Aber so weit reicht die Debatte gar nicht erst. Stattdessen diskutieren Medienjournalisten und BDZV tagelang darüber, ob Döpfner die Öffentlich-Rechtlichen in seiner Rede auf dem BDZV-Kongress im September „Staatspresse“ genannt hat – oder ob Döpfners „Staatspresse“ im Konjunktiv gemeint war. (Wenn es so gemeint war, dann hat er es zumindest an einer Stelle vergessen, den Konjunktiv zu nutzen, was man nachschauen und nachlesen kann.)
Im Internet ist so etwas wie eine Brieffreundschaft zwischen Mathias Döpfner und den Redakteuren der Öffentlich-Rechtlichen entstanden, die aber nicht darüber hinausgeht, wer nun für wen und wann und warum zum Gespräch bereit ist oder auch nicht.

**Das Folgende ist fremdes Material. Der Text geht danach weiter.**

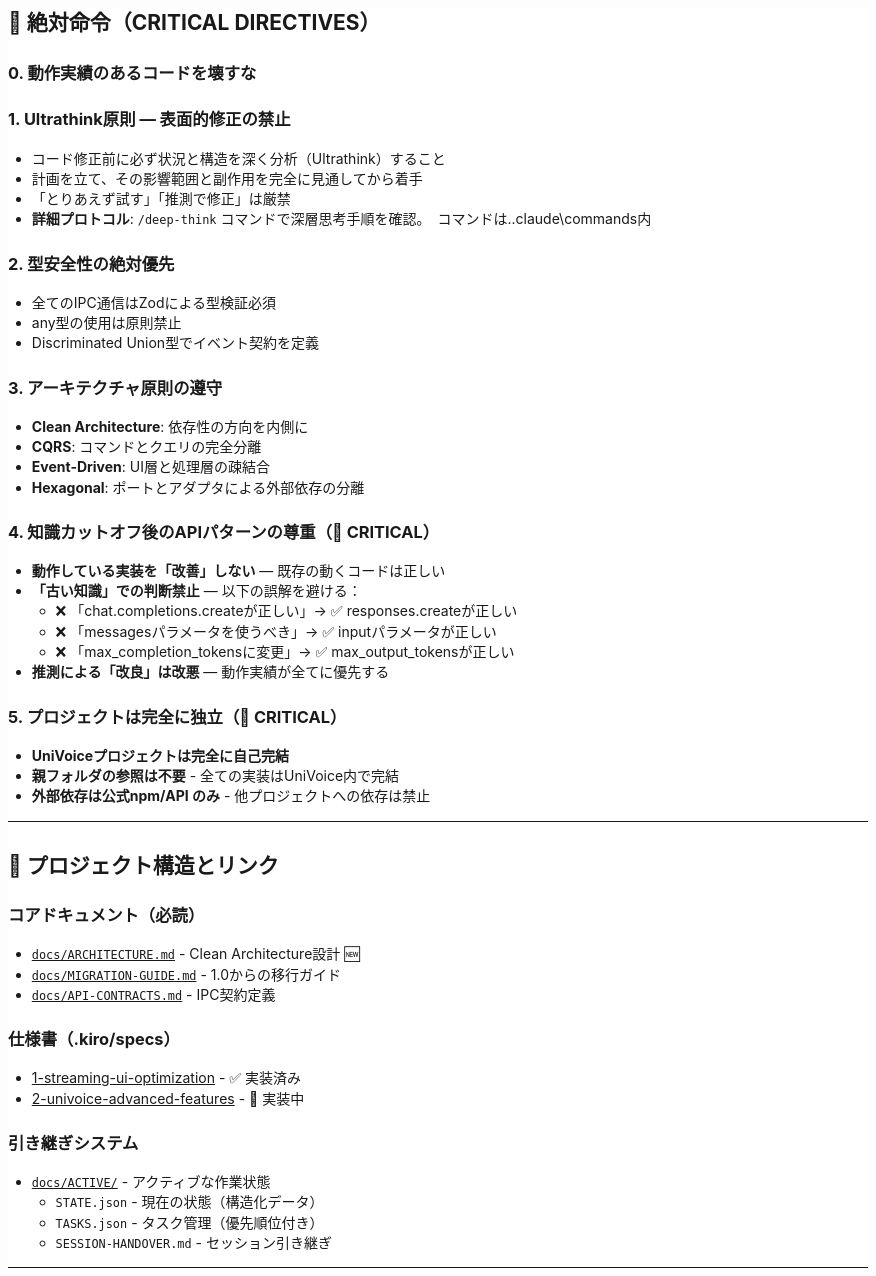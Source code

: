 ## 🔴 絶対命令（CRITICAL DIRECTIVES）

### 0. **動作実績のあるコードを壊すな**

### 1. **Ultrathink原則 — 表面的修正の禁止**
   - コード修正前に必ず状況と構造を深く分析（Ultrathink）すること
   - 計画を立て、その影響範囲と副作用を完全に見通してから着手
   - 「とりあえず試す」「推測で修正」は厳禁
   - **詳細プロトコル**: `/deep-think` コマンドで深層思考手順を確認。　コマンドは.\.claude\commands内

### 2. **型安全性の絶対優先**
   - 全てのIPC通信はZodによる型検証必須
   - any型の使用は原則禁止
   - Discriminated Union型でイベント契約を定義

### 3. **アーキテクチャ原則の遵守**
   - **Clean Architecture**: 依存性の方向を内側に
   - **CQRS**: コマンドとクエリの完全分離
   - **Event-Driven**: UI層と処理層の疎結合
   - **Hexagonal**: ポートとアダプタによる外部依存の分離

### 4. **知識カットオフ後のAPIパターンの尊重（🔴 CRITICAL）**
   - **動作している実装を「改善」しない** — 既存の動くコードは正しい
   - **「古い知識」での判断禁止** — 以下の誤解を避ける：
     - ❌ 「chat.completions.createが正しい」→ ✅ responses.createが正しい
     - ❌ 「messagesパラメータを使うべき」→ ✅ inputパラメータが正しい  
     - ❌ 「max_completion_tokensに変更」→ ✅ max_output_tokensが正しい
   - **推測による「改良」は改悪** — 動作実績が全てに優先する

### 5. **プロジェクトは完全に独立（🔴 CRITICAL）**
   - **UniVoiceプロジェクトは完全に自己完結**
   - **親フォルダの参照は不要** - 全ての実装はUniVoice内で完結
   - **外部依存は公式npm/API のみ** - 他プロジェクトへの依存は禁止

---

## 📁 プロジェクト構造とリンク

### コアドキュメント（必読）
- [`docs/ARCHITECTURE.md`](docs/ARCHITECTURE.md) - Clean Architecture設計 🆕
- [`docs/MIGRATION-GUIDE.md`](docs/MIGRATION-GUIDE.md) - 1.0からの移行ガイド
- [`docs/API-CONTRACTS.md`](docs/API-CONTRACTS.md) - IPC契約定義

### 仕様書（.kiro/specs）
- [1-streaming-ui-optimization](docs/specs/streaming-ui-optimization.md) - ✅ 実装済み
- [2-univoice-advanced-features](docs/specs/advanced-features.md) - 🚧 実装中

### 引き継ぎシステム
- [`docs/ACTIVE/`](docs/ACTIVE/) - アクティブな作業状態
  - `STATE.json` - 現在の状態（構造化データ）
  - `TASKS.json` - タスク管理（優先順位付き）
  - `SESSION-HANDOVER.md` - セッション引き継ぎ

---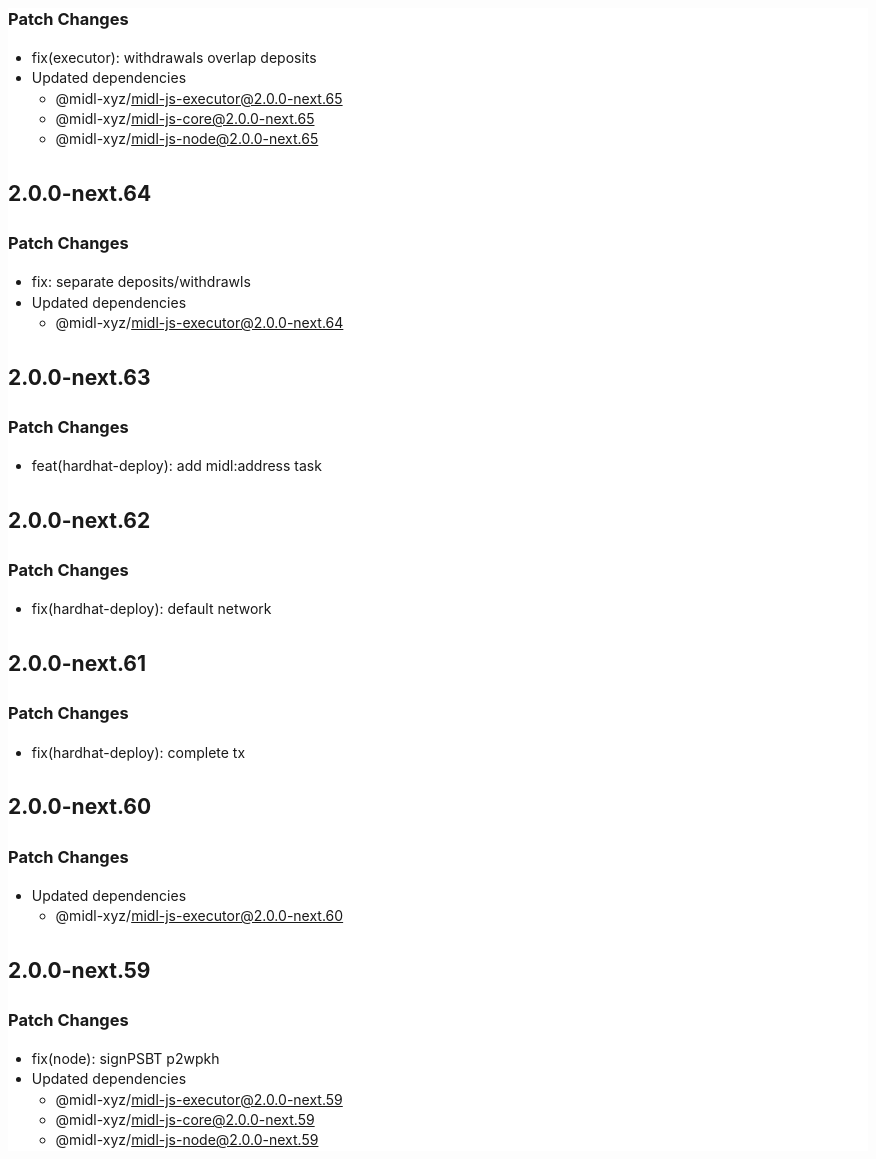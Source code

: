 ### Patch Changes

- fix(executor): withdrawals overlap deposits
- Updated dependencies
  - @midl-xyz/midl-js-executor@2.0.0-next.65
  - @midl-xyz/midl-js-core@2.0.0-next.65
  - @midl-xyz/midl-js-node@2.0.0-next.65

## 2.0.0-next.64

### Patch Changes

- fix: separate deposits/withdrawls
- Updated dependencies
  - @midl-xyz/midl-js-executor@2.0.0-next.64

## 2.0.0-next.63

### Patch Changes

- feat(hardhat-deploy): add midl:address task

## 2.0.0-next.62

### Patch Changes

- fix(hardhat-deploy): default network

## 2.0.0-next.61

### Patch Changes

- fix(hardhat-deploy): complete tx

## 2.0.0-next.60

### Patch Changes

- Updated dependencies
  - @midl-xyz/midl-js-executor@2.0.0-next.60

## 2.0.0-next.59

### Patch Changes

- fix(node): signPSBT p2wpkh
- Updated dependencies
  - @midl-xyz/midl-js-executor@2.0.0-next.59
  - @midl-xyz/midl-js-core@2.0.0-next.59
  - @midl-xyz/midl-js-node@2.0.0-next.59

Was bemerkenswert ist: Alle Seiten loben immer wieder, wie wichtig der unabhängige, kritische Journalismus sei, wie wichtig die Zeitungen seien, wie wichtig der öffentlich-rechtliche Rundfunk sei – und verhalten sich in dieser Diskussion dann doch wie besoffene RedakteurInnen in einer Wirtshausschlägerei.